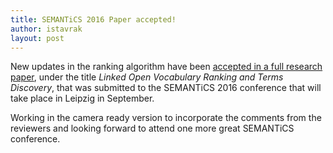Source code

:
 ```yaml
---
title: SEMANTiCS 2016 Paper accepted!
author: istavrak
layout: post
---
```


New updates in the ranking algorithm have been [accepted in a full research paper](http://2016.semantics.cc/accepted-papers), under the title _Linked Open Vocabulary Ranking and Terms Discovery_, that was submitted to the SEMANTiCS 2016 conference that will take place in Leipzig in September. 

Working in the camera ready version to incorporate the comments from the reviewers and looking forward to attend one more great SEMANTiCS conference.
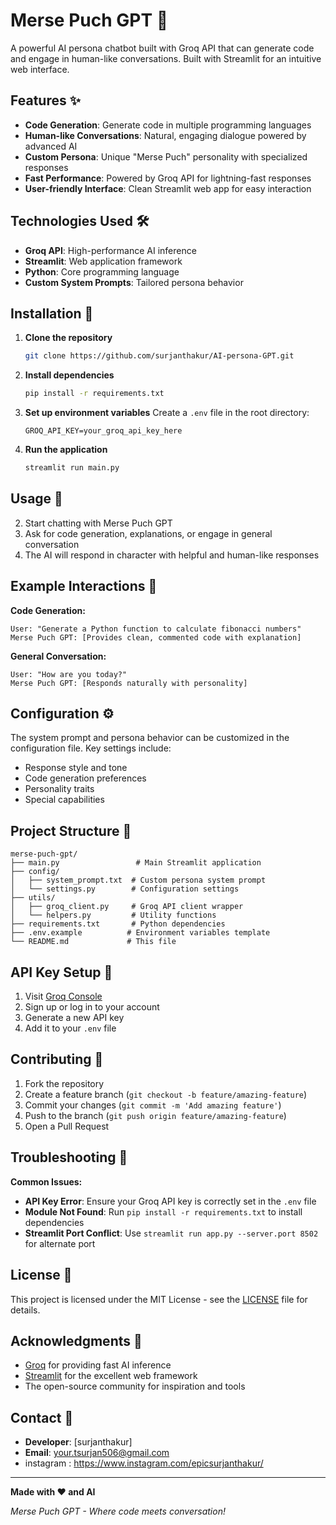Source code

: # Merse Puch GPT 🤖

A powerful AI persona chatbot built with Groq API that can generate code and engage in human-like conversations. Built with Streamlit for an intuitive web interface.

## Features ✨

- **Code Generation**: Generate code in multiple programming languages
- **Human-like Conversations**: Natural, engaging dialogue powered by advanced AI
- **Custom Persona**: Unique "Merse Puch" personality with specialized responses
- **Fast Performance**: Powered by Groq API for lightning-fast responses
- **User-friendly Interface**: Clean Streamlit web app for easy interaction

## Technologies Used 🛠️

- **Groq API**: High-performance AI inference
- **Streamlit**: Web application framework
- **Python**: Core programming language
- **Custom System Prompts**: Tailored persona behavior

## Installation 🚀

1. **Clone the repository**
   ```bash
   git clone https://github.com/surjanthakur/AI-persona-GPT.git
   ```

2. **Install dependencies**
   ```bash
   pip install -r requirements.txt
   ```

3. **Set up environment variables**
   Create a `.env` file in the root directory:
   ```env
   GROQ_API_KEY=your_groq_api_key_here
   ```

4. **Run the application**
   ```bash
   streamlit run main.py
   ```

## Usage 💬
2. Start chatting with Merse Puch GPT
3. Ask for code generation, explanations, or engage in general conversation
4. The AI will respond in character with helpful and human-like responses

## Example Interactions 💭

**Code Generation:**
```
User: "Generate a Python function to calculate fibonacci numbers"
Merse Puch GPT: [Provides clean, commented code with explanation]
```

**General Conversation:**
```
User: "How are you today?"
Merse Puch GPT: [Responds naturally with personality]
```

## Configuration ⚙️

The system prompt and persona behavior can be customized in the configuration file. Key settings include:

- Response style and tone
- Code generation preferences
- Personality traits
- Special capabilities

## Project Structure 📁

```
merse-puch-gpt/
├── main.py                 # Main Streamlit application
├── config/
│   ├── system_prompt.txt  # Custom persona system prompt
│   └── settings.py        # Configuration settings
├── utils/
│   ├── groq_client.py     # Groq API client wrapper
│   └── helpers.py         # Utility functions
├── requirements.txt       # Python dependencies
├── .env.example          # Environment variables template
└── README.md             # This file
```

## API Key Setup 🔑

1. Visit [Groq Console](https://console.groq.com/)
2. Sign up or log in to your account
3. Generate a new API key
4. Add it to your `.env` file

## Contributing 🤝

1. Fork the repository
2. Create a feature branch (`git checkout -b feature/amazing-feature`)
3. Commit your changes (`git commit -m 'Add amazing feature'`)
4. Push to the branch (`git push origin feature/amazing-feature`)
5. Open a Pull Request

## Troubleshooting 🔧

**Common Issues:**

- **API Key Error**: Ensure your Groq API key is correctly set in the `.env` file
- **Module Not Found**: Run `pip install -r requirements.txt` to install dependencies
- **Streamlit Port Conflict**: Use `streamlit run app.py --server.port 8502` for alternate port

## License 📄

This project is licensed under the MIT License - see the [LICENSE](LICENSE) file for details.

## Acknowledgments 🙏

- [Groq](https://groq.com/) for providing fast AI inference
- [Streamlit](https://streamlit.io/) for the excellent web framework
- The open-source community for inspiration and tools

## Contact 📧

- **Developer**: [surjanthakur]
- **Email**: your.tsurjan506@gmail.com
-  instagram : https://www.instagram.com/epicsurjanthakur/
---

**Made with ❤️ and AI**

*Merse Puch GPT - Where code meets conversation!*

= = = =

# Task statement
To answer, state the number of lines in the records holding the string "application", and leave out everything else.

# Task answer
3